Stored data entries:
#####

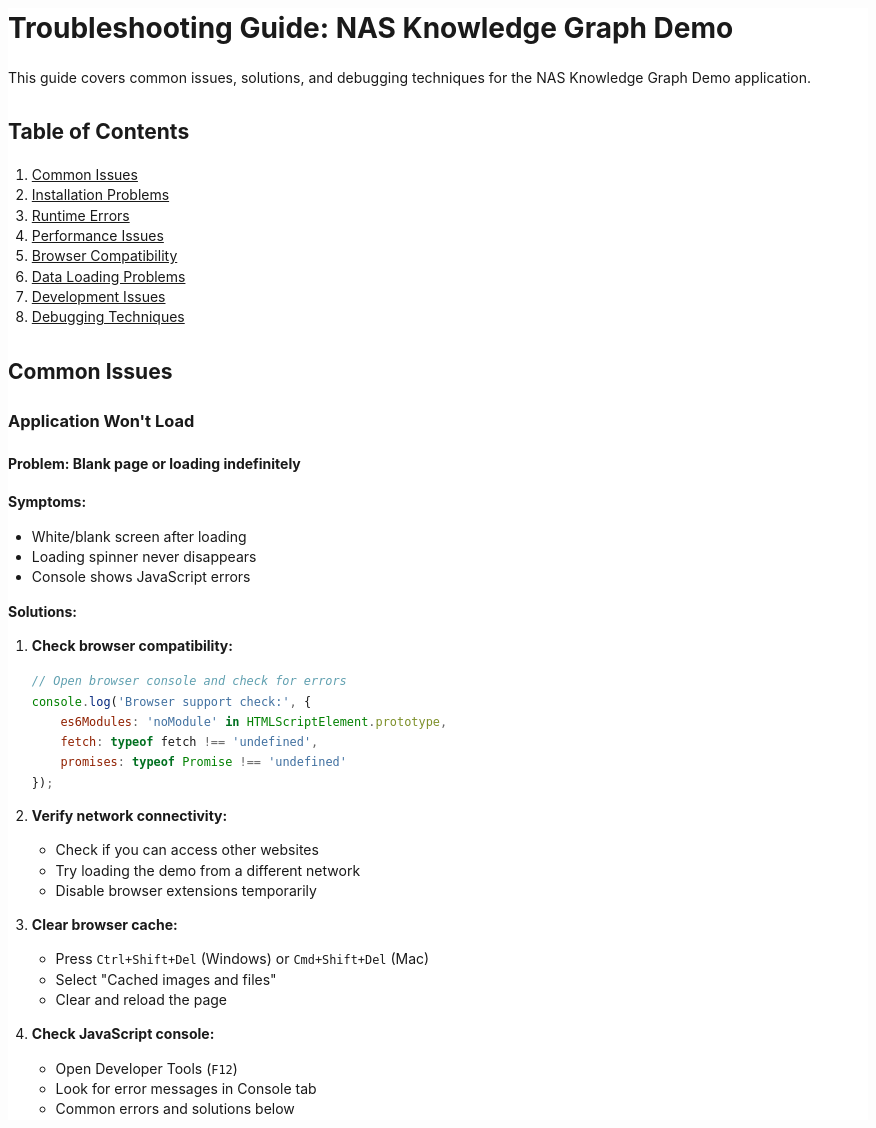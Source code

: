# Troubleshooting Guide: NAS Knowledge Graph Demo

This guide covers common issues, solutions, and debugging techniques for the NAS Knowledge Graph Demo application.

## Table of Contents

1. [Common Issues](#common-issues)
2. [Installation Problems](#installation-problems)
3. [Runtime Errors](#runtime-errors)
4. [Performance Issues](#performance-issues)
5. [Browser Compatibility](#browser-compatibility)
6. [Data Loading Problems](#data-loading-problems)
7. [Development Issues](#development-issues)
8. [Debugging Techniques](#debugging-techniques)

## Common Issues

### Application Won't Load

#### Problem: Blank page or loading indefinitely

**Symptoms:**
- White/blank screen after loading
- Loading spinner never disappears
- Console shows JavaScript errors

**Solutions:**
1. **Check browser compatibility:**
   ```javascript
   // Open browser console and check for errors
   console.log('Browser support check:', {
       es6Modules: 'noModule' in HTMLScriptElement.prototype,
       fetch: typeof fetch !== 'undefined',
       promises: typeof Promise !== 'undefined'
   });
   ```

2. **Verify network connectivity:**
   - Check if you can access other websites
   - Try loading the demo from a different network
   - Disable browser extensions temporarily

3. **Clear browser cache:**
   - Press `Ctrl+Shift+Del` (Windows) or `Cmd+Shift+Del` (Mac)
   - Select "Cached images and files"
   - Clear and reload the page

4. **Check JavaScript console:**
   - Open Developer Tools (`F12`)
   - Look for error messages in Console tab
   - Common errors and solutions below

#####

● TASK STATEMENT:
Find "errors" in the data above. Report each line where it appears.

● YOUR RESPONSE:
3. [Runtime Errors](#runtime-errors)
- Console shows JavaScript errors
   // Open browser console and check for errors
   - Common errors and solutions below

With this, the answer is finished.